Activity
Bring together every line in the data that includes "list".

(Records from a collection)
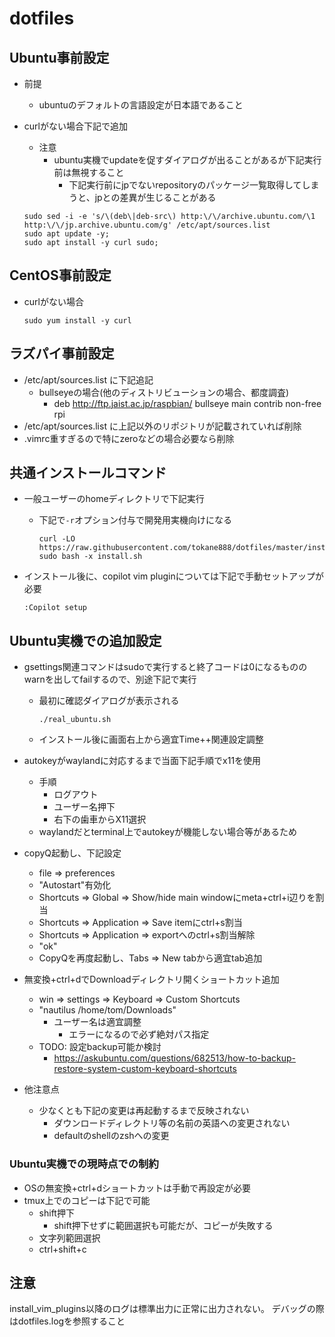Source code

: # dotfiles

## Ubuntu事前設定

- 前提
  - ubuntuのデフォルトの言語設定が日本語であること
- curlがない場合下記で追加
  - 注意
    - ubuntu実機でupdateを促すダイアログが出ることがあるが下記実行前は無視すること
      - 下記実行前にjpでないrepositoryのパッケージ一覧取得してしまうと、jpとの差異が生じることがある

  ```shell
  sudo sed -i -e 's/\(deb\|deb-src\) http:\/\/archive.ubuntu.com/\1 http:\/\/jp.archive.ubuntu.com/g' /etc/apt/sources.list
  sudo apt update -y;
  sudo apt install -y curl sudo;
  ```

## CentOS事前設定

- curlがない場合

  ```shell
  sudo yum install -y curl
  ```

## ラズパイ事前設定

- /etc/apt/sources.list に下記追記
  - bullseyeの場合(他のディストリビューションの場合、都度調査)
    - deb <http://ftp.jaist.ac.jp/raspbian/> bullseye main contrib non-free rpi
- /etc/apt/sources.list に上記以外のリポジトリが記載されていれば削除
- .vimrc重すぎるので特にzeroなどの場合必要なら削除

## 共通インストールコマンド

- 一般ユーザーのhomeディレクトリで下記実行
  - 下記で`-r`オプション付与で開発用実機向けになる

    ```shell
    curl -LO https://raw.githubusercontent.com/tokane888/dotfiles/master/install.sh
    sudo bash -x install.sh
    ```

- インストール後に、copilot vim pluginについては下記で手動セットアップが必要

  ```shell
  :Copilot setup
  ```

## Ubuntu実機での追加設定

- gsettings関連コマンドはsudoで実行すると終了コードは0になるもののwarnを出してfailするので、別途下記で実行
  - 最初に確認ダイアログが表示される

    ```shell
    ./real_ubuntu.sh
    ```

  - インストール後に画面右上から適宜Time++関連設定調整

- autokeyがwaylandに対応するまで当面下記手順でx11を使用
  - 手順
    - ログアウト
    - ユーザー名押下
    - 右下の歯車からX11選択
  - waylandだとterminal上でautokeyが機能しない場合等があるため

- copyQ起動し、下記設定
  - file => preferences
  - "Autostart"有効化
  - Shortcuts => Global => Show/hide main windowにmeta+ctrl+i辺りを割当
  - Shortcuts => Application => Save itemにctrl+s割当
  - Shortcuts => Application => exportへのctrl+s割当解除
  - "ok"
  - CopyQを再度起動し、Tabs => New tabから適宜tab追加

- 無変換+ctrl+dでDownloadディレクトリ開くショートカット追加
  - win => settings => Keyboard => Custom Shortcuts
  - "nautilus /home/tom/Downloads"
    - ユーザー名は適宜調整
      - エラーになるので必ず絶対パス指定
  - TODO: 設定backup可能か検討
    - <https://askubuntu.com/questions/682513/how-to-backup-restore-system-custom-keyboard-shortcuts>

- 他注意点
  - 少なくとも下記の変更は再起動するまで反映されない
    - ダウンロードディレクトリ等の名前の英語への変更されない
    - defaultのshellのzshへの変更

### Ubuntu実機での現時点での制約

- OSの無変換+ctrl+dショートカットは手動で再設定が必要
- tmux上でのコピーは下記で可能
  - shift押下
    - shift押下せずに範囲選択も可能だが、コピーが失敗する
  - 文字列範囲選択
  - ctrl+shift+c

## 注意

install_vim_plugins以降のログは標準出力に正常に出力されない。
デバッグの際はdotfiles.logを参照すること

Exercise response
  sudo sed -i -e 's/\(deb\|deb-src\) http:\/\/archive.ubuntu.com/\1 http:\/\/jp.archive.ubuntu.com/g' /etc/apt/sources.list
- /etc/apt/sources.list に下記追記
- /etc/apt/sources.list に上記以外のリポジトリが記載されていれば削除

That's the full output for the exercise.